Lo si era capito fin da quando era un bambino che avrebbe fatto grandi cose in cucina. Da quando nonna Rita lo aveva preso sotto la sua ala di buona cuoca. Perché le doti spesso vengono alla luce nel quotidiano, e la sua era quella di apprezzare gli accostamenti di sapori, oltre ad una buona mano nel preparare i piatti della tradizione veneta. E così è cominciata l’avventura culinaria di Matteo Sivero, classe 1995, oggi Chef stellato dell’Osteria La Fontanina, a due passi da Ponte Pietra. 23 anni, 24 il 12 dicembre. Da quando ne aveva solo 19 rincorre ogni giorno la perfezione per poter consolidare il marchio di una “stella Michelin”, il prestigioso riconoscimento che certifica la “grande qualità di una cucina che merita la tappa” e che il locale veronese detiene dal 2005. La “stella” viene assegnata al ristorante, e non allo chef, questo è vero. Ma è anche vero che il cuoco è la mano che si gioca il riconoscimento di giorno in giorno. Gli ispettori della Guida Michelin agiscono in silenzio, si pagano il conto e passano nell’anonimato, così da garantire un giudizio più veritiero e trasparente. Facciamo però un passo indietro. Matteo scopre la sua passione per la cucina, come dicevamo, “giocando” con le ricette della nonna e si iscrive alle Scuole Superiori Stimmatini, ad indirizzo alberghiero. La sua vita professionale comincia subito. Al primo anno di studi lavora per una pasticceria di Arbizzano, dove impara ad impostare i piatti e vive a stretto contatto con i cuochi che incontra sulla sua strada. Entra a La Fontanina nel 2013 quando il ristorante è già insignito di una “stella Michelin”.

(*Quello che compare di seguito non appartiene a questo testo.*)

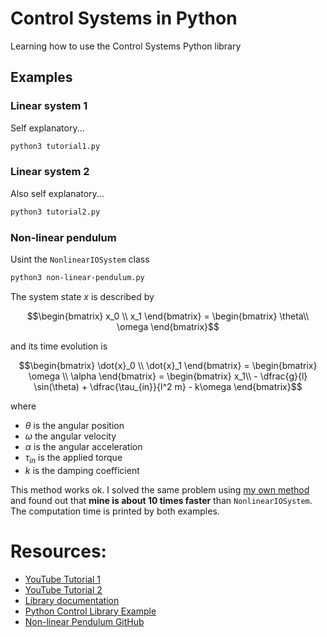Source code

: # Control Systems in Python
Learning how to use the Control Systems Python library

## Examples
### Linear system 1
Self explanatory...
```bash
python3 tutorial1.py
```
### Linear system 2
Also self explanatory...
```bash
python3 tutorial2.py
```

### Non-linear pendulum
Usint the `NonlinearIOSystem` class
```bash
python3 non-linear-pendulum.py
```
The system state $`x`$ is described by

```math
\begin{bmatrix}
x_0 \\
x_1
\end{bmatrix}
=
\begin{bmatrix}
\theta\\
\omega
\end{bmatrix}
```

and its time evolution is 

```math
\begin{bmatrix}
\dot{x}_0 \\
\dot{x}_1
\end{bmatrix} =
\begin{bmatrix}
\omega \\
\alpha
\end{bmatrix}
=
\begin{bmatrix}
x_1\\
- \dfrac{g}{l} \sin(\theta) + \dfrac{\tau_{in}}{l^2 m} - k\omega
\end{bmatrix}
```

where
- $`\theta`$ is the angular position
- $`\omega`$ the angular velocity
- $`\alpha`$ is the angular acceleration
- $`\tau_{in}`$ is the applied torque
- $`k`$ is the damping coefficient

This method works ok.
I solved the same problem using [my own method](https://github.com/antonioastorino/nlp) and found out that **mine is about 10 times faster** than `NonlinearIOSystem`.
The computation time is printed by both examples.

# Resources:
- [YouTube Tutorial 1](https://www.youtube.com/watch?v=ZNBAq9dT4IE)
- [YouTube Tutorial 2](https://www.youtube.com/watch?v=qBDcHKkHzIE&t)
- [Library documentation](https://python-control.readthedocs.io/en/0.10.1/)
- [Python Control Library Example](https://www.cds.caltech.edu/~murray/courses/cds112/wi2023/W1_python-control.pdf)
- [Non-linear Pendulum GitHub](https://github.com/antonioastorino/nlp)
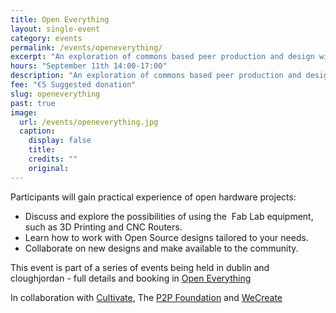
 ```yaml
---
title: Open Everything
layout: single-event
category: events
permalink: /events/openeverything/
excerpt: "An exploration of commons based peer production and design with Michel Bauwens, founder of the P2P Foundation in collaboration with WeCreate and Cultivate"
hours: "September 11th 14:00-17:00"
description: "An exploration of commons based peer production and design. September 11th 14:00-17:00"
fee: "€5 Suggested donation"
slug: openeverything
past: true
image:
  url: /events/openeverything.jpg
  caption:
    display: false
    title: 
    credits: ""
    original: 
---
```


Participants will gain practical experience of open hardware projects:
+ Discuss and explore the possibilities of using the  Fab Lab equipment, such as 3D Printing and CNC Routers.
+ Learn how to work with Open Source designs tailored to your needs.
+ Collaborate on new designs and make available to the community.

This event is part of a series of events being held in dublin and cloughjordan - full details and booking in [Open Everything](http://www.openeverything.ie)

In collaboration with [Cultivate](http://www.cultivate.ie), The [P2P Foundation](http://p2pfoundation.net) and [WeCreate](http://www.wecreate.ie)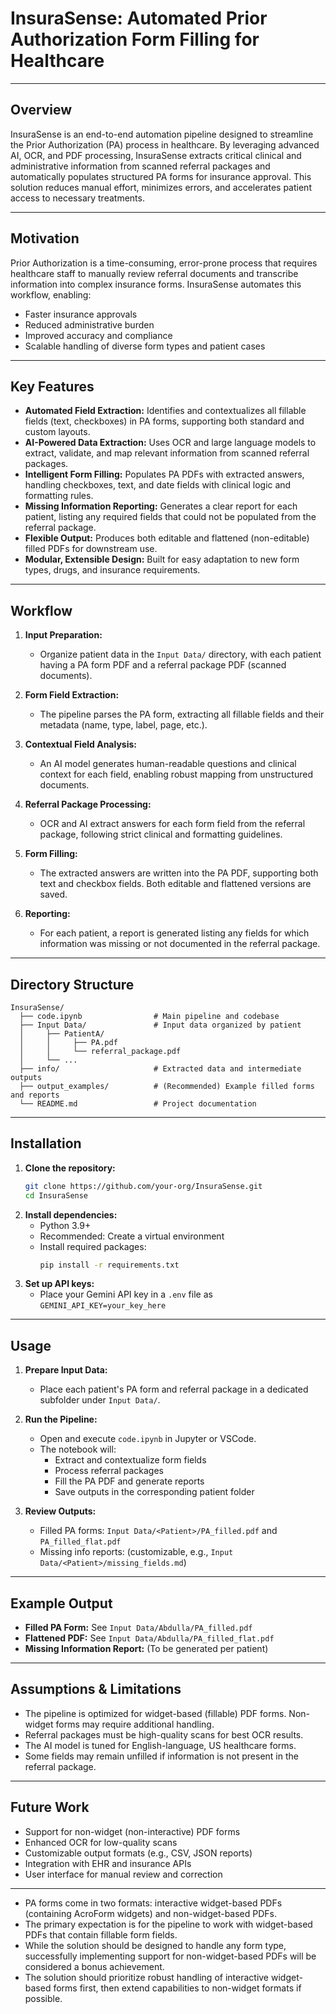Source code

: # InsuraSense: Automated Prior Authorization Form Filling for Healthcare

---

## Overview

InsuraSense is an end-to-end automation pipeline designed to streamline the Prior Authorization (PA) process in healthcare. By leveraging advanced AI, OCR, and PDF processing, InsuraSense extracts critical clinical and administrative information from scanned referral packages and automatically populates structured PA forms for insurance approval. This solution reduces manual effort, minimizes errors, and accelerates patient access to necessary treatments.

---

## Motivation

Prior Authorization is a time-consuming, error-prone process that requires healthcare staff to manually review referral documents and transcribe information into complex insurance forms. InsuraSense automates this workflow, enabling:
- Faster insurance approvals
- Reduced administrative burden
- Improved accuracy and compliance
- Scalable handling of diverse form types and patient cases

---

## Key Features

- **Automated Field Extraction:** Identifies and contextualizes all fillable fields (text, checkboxes) in PA forms, supporting both standard and custom layouts.
- **AI-Powered Data Extraction:** Uses OCR and large language models to extract, validate, and map relevant information from scanned referral packages.
- **Intelligent Form Filling:** Populates PA PDFs with extracted answers, handling checkboxes, text, and date fields with clinical logic and formatting rules.
- **Missing Information Reporting:** Generates a clear report for each patient, listing any required fields that could not be populated from the referral package.
- **Flexible Output:** Produces both editable and flattened (non-editable) filled PDFs for downstream use.
- **Modular, Extensible Design:** Built for easy adaptation to new form types, drugs, and insurance requirements.

---

## Workflow

1. **Input Preparation:**
   - Organize patient data in the `Input Data/` directory, with each patient having a PA form PDF and a referral package PDF (scanned documents).

2. **Form Field Extraction:**
   - The pipeline parses the PA form, extracting all fillable fields and their metadata (name, type, label, page, etc.).

3. **Contextual Field Analysis:**
   - An AI model generates human-readable questions and clinical context for each field, enabling robust mapping from unstructured documents.

4. **Referral Package Processing:**
   - OCR and AI extract answers for each form field from the referral package, following strict clinical and formatting guidelines.

5. **Form Filling:**
   - The extracted answers are written into the PA PDF, supporting both text and checkbox fields. Both editable and flattened versions are saved.

6. **Reporting:**
   - For each patient, a report is generated listing any fields for which information was missing or not documented in the referral package.

---

## Directory Structure

```
InsuraSense/
  ├── code.ipynb                # Main pipeline and codebase
  ├── Input Data/               # Input data organized by patient
  │     ├── PatientA/
  │     │     ├── PA.pdf
  │     │     └── referral_package.pdf
  │     └── ...
  ├── info/                     # Extracted data and intermediate outputs
  ├── output_examples/          # (Recommended) Example filled forms and reports
  └── README.md                 # Project documentation
```

---

## Installation

1. **Clone the repository:**
   ```bash
   git clone https://github.com/your-org/InsuraSense.git
   cd InsuraSense
   ```
2. **Install dependencies:**
   - Python 3.9+
   - Recommended: Create a virtual environment
   - Install required packages:
     ```bash
     pip install -r requirements.txt
     ```
3. **Set up API keys:**
   - Place your Gemini API key in a `.env` file as `GEMINI_API_KEY=your_key_here`

---

## Usage

1. **Prepare Input Data:**
   - Place each patient's PA form and referral package in a dedicated subfolder under `Input Data/`.

2. **Run the Pipeline:**
   - Open and execute `code.ipynb` in Jupyter or VSCode.
   - The notebook will:
     - Extract and contextualize form fields
     - Process referral packages
     - Fill the PA PDF and generate reports
     - Save outputs in the corresponding patient folder

3. **Review Outputs:**
   - Filled PA forms: `Input Data/<Patient>/PA_filled.pdf` and `PA_filled_flat.pdf`
   - Missing info reports: (customizable, e.g., `Input Data/<Patient>/missing_fields.md`)

---

## Example Output

- **Filled PA Form:** See `Input Data/Abdulla/PA_filled.pdf`
- **Flattened PDF:** See `Input Data/Abdulla/PA_filled_flat.pdf`
- **Missing Information Report:** (To be generated per patient)

---

## Assumptions & Limitations

- The pipeline is optimized for widget-based (fillable) PDF forms. Non-widget forms may require additional handling.
- Referral packages must be high-quality scans for best OCR results.
- The AI model is tuned for English-language, US healthcare forms.
- Some fields may remain unfilled if information is not present in the referral package.

---

## Future Work

- Support for non-widget (non-interactive) PDF forms
- Enhanced OCR for low-quality scans
- Customizable output formats (e.g., CSV, JSON reports)
- Integration with EHR and insurance APIs
- User interface for manual review and correction

---

   - PA forms come in two formats: interactive widget-based PDFs (containing AcroForm widgets) and non-widget-based PDFs.
   - The primary expectation is for the pipeline to work with widget-based PDFs that contain fillable form fields.
   - While the solution should be designed to handle any form type, successfully implementing support for non-widget-based PDFs will be considered a bonus achievement.
   - The solution should prioritize robust handling of interactive widget-based forms first, then extend capabilities to non-widget formats if possible.

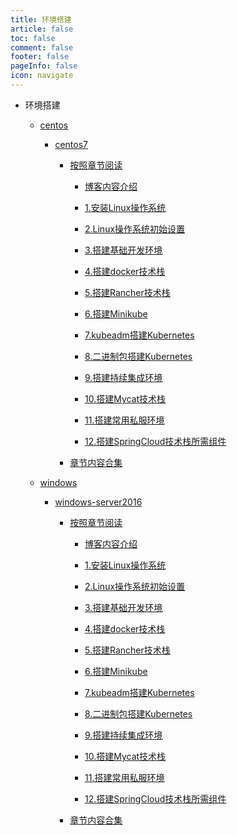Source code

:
 ```yaml
---
title: 环境搭建
article: false
toc: false
comment: false
footer: false
pageInfo: false
icon: navigate
---
```


- 环境搭建

    - <a class="breadcrumb-link" href="centos">centos</a>

        - <a class="breadcrumb-link" href="centos/centos7">centos7</a>

            - <a class="breadcrumb-link" href="centos/centos7/shardings">按照章节阅读</a>


                - <a class="breadcrumb-link" href="centos/centos7/shardings/centos7-chapter-0.博客内容介绍.html">博客内容介绍</a>

                - <a class="breadcrumb-link" href="centos/centos7/shardings/centos7-chapter-1.安装Linux操作系统.html">1.安装Linux操作系统</a>

                - <a class="breadcrumb-link" href="centos/centos7/shardings/centos7-chapter-2.Linux操作系统初始设置.html">2.Linux操作系统初始设置</a>

                - <a class="breadcrumb-link" href="centos/centos7/shardings/centos7-chapter-3.搭建基础开发环境.html">3.搭建基础开发环境</a>

                - <a class="breadcrumb-link" href="centos/centos7/shardings/centos7-chapter-4.搭建docker技术栈.html">4.搭建docker技术栈</a>

                - <a class="breadcrumb-link" href="centos/centos7/shardings/centos7-chapter-5.搭建Rancher技术栈.html">5.搭建Rancher技术栈</a>

                - <a class="breadcrumb-link" href="centos/centos7/shardings/centos7-chapter-6.搭建Minikube.html">6.搭建Minikube</a>

                - <a class="breadcrumb-link" href="centos/centos7/shardings/centos7-chapter-7.kubeadm搭建Kubernetes.html">7.kubeadm搭建Kubernetes</a>

                - <a class="breadcrumb-link" href="centos/centos7/shardings/centos7-chapter-8.二进制包搭建Kubernetes.html">8.二进制包搭建Kubernetes</a>

                - <a class="breadcrumb-link" href="centos/centos7/shardings/centos7-chapter-9.搭建持续集成环境.html">9.搭建持续集成环境</a>

                - <a class="breadcrumb-link" href="centos/centos7/shardings/centos7-chapter-10.搭建Mycat技术栈.html">10.搭建Mycat技术栈</a>

                - <a class="breadcrumb-link" href="centos/centos7/shardings/centos7-chapter-11.搭建常用私服环境.html">11.搭建常用私服环境</a>

                - <a class="breadcrumb-link" href="centos/centos7/shardings/centos7-chapter-12.搭建SpringCloud技术栈所需组件.html">12.搭建SpringCloud技术栈所需组件</a>

            - <a class="breadcrumb-link" href="centos/centos7/centos7.html#intro">章节内容合集</a>


    - <a class="breadcrumb-link" href="windows">windows</a>

        - <a class="breadcrumb-link" href="windows/windows-server2016">windows-server2016</a>

            - <a class="breadcrumb-link" href="windows/windows-server2016/shardings">按照章节阅读</a>


                - <a class="breadcrumb-link" href="windows/windows-server2016/shardings/windows-server2016-chapter-0.博客内容介绍.html">博客内容介绍</a>

                - <a class="breadcrumb-link" href="windows/windows-server2016/shardings/windows-server2016-chapter-1.安装Linux操作系统.html">1.安装Linux操作系统</a>

                - <a class="breadcrumb-link" href="windows/windows-server2016/shardings/windows-server2016-chapter-2.Linux操作系统初始设置.html">2.Linux操作系统初始设置</a>

                - <a class="breadcrumb-link" href="windows/windows-server2016/shardings/windows-server2016-chapter-3.搭建基础开发环境.html">3.搭建基础开发环境</a>

                - <a class="breadcrumb-link" href="windows/windows-server2016/shardings/windows-server2016-chapter-4.搭建docker技术栈.html">4.搭建docker技术栈</a>

                - <a class="breadcrumb-link" href="windows/windows-server2016/shardings/windows-server2016-chapter-5.搭建Rancher技术栈.html">5.搭建Rancher技术栈</a>

                - <a class="breadcrumb-link" href="windows/windows-server2016/shardings/windows-server2016-chapter-6.搭建Minikube.html">6.搭建Minikube</a>

                - <a class="breadcrumb-link" href="windows/windows-server2016/shardings/windows-server2016-chapter-7.kubeadm搭建Kubernetes.html">7.kubeadm搭建Kubernetes</a>

                - <a class="breadcrumb-link" href="windows/windows-server2016/shardings/windows-server2016-chapter-8.二进制包搭建Kubernetes.html">8.二进制包搭建Kubernetes</a>

                - <a class="breadcrumb-link" href="windows/windows-server2016/shardings/windows-server2016-chapter-9.搭建持续集成环境.html">9.搭建持续集成环境</a>

                - <a class="breadcrumb-link" href="windows/windows-server2016/shardings/windows-server2016-chapter-10.搭建Mycat技术栈.html">10.搭建Mycat技术栈</a>

                - <a class="breadcrumb-link" href="windows/windows-server2016/shardings/windows-server2016-chapter-11.搭建常用私服环境.html">11.搭建常用私服环境</a>

                - <a class="breadcrumb-link" href="windows/windows-server2016/shardings/windows-server2016-chapter-12.搭建SpringCloud技术栈所需组件.html">12.搭建SpringCloud技术栈所需组件</a>

            - <a class="breadcrumb-link" href="windows/windows-server2016/windows-server2016.html#intro">章节内容合集</a>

Giusto il tempo di fare esperienza e diventare quasi indipendente che, da un giorno all’altro, la vita gli offre una grande occasione: lo chef, che al momento detiene la “stella”, se ne va, lasciando quindi scoperto il posto di cuoco. Matteo comprende subito l’importanza di un’occasione del genere e non se la lascia scappare. Si mette ai fornelli: deve dimostrare di poter gestire una cucina e di saper curare ogni piatto, sia nella ricetta che nella composizione. «In quel momento la mia unica preoccupazione era riuscire a gestire una cucina. Questo comportava naturalmente la preparazione di piatti precisi ma anche, cosa più complessa, far funzionare la macchina del personale», ci racconta. «Per un servizio impeccabile occorre che il cliente non aspetti troppo, ma neanche troppo poco, e poi c’è l’importanza della composizione del piatto, perché anche l’occhio vuole la sua parte». E così invece di uscire con gli amici la sera, per la maggior parte del tempo Matteo si prodiga a studiare le ricette, a ripensarle aggiungendo un ingrediente per toglierne un altro. Attraverso libri e ricettari, lo chef ormai ventenne rielabora le ricette tradizionali venete tramandate dalla nonna, e le sviluppa in quelle ore che altri definirebbero oziose e che anticipano il turno di lavoro.

«Per un servizio impeccabile occorre che il cliente non aspetti troppo, ma neanche troppo poco»

Tra le ricette firmate Sivero c’è la Crème brûlée alla lavanda: un dolce dal profumo che rimanda alle distese estive provenzali, spezzato dal tono acidulo di un sorbetto al pompelmo rosa e accostato ad un assaggio di marmellata di pesca. «Non avevo e non ho un traguardo in particolare – confessa Matteo – quello che mi importa è trovare sempre ricette nuove, e rimanere appassionato del lavoro che faccio.» Perché, se deve definire il suo rapporto con la cucina, «quello che mi piace è che ogni giorno si può fare una nuova scoperta, rielaborare o ripensare una ricetta, per esempio». Matteo si definisce comunque un “ambizioso”, e non dimentica di elencare gli obiettivi che nasconde nella manica: «Mi piacerebbe aprire, un giorno, un locale mio, poi crederci fino in fondo, e cercare di prendere una “stella Michelin” tutta mia, e perché no, anche due, o tre».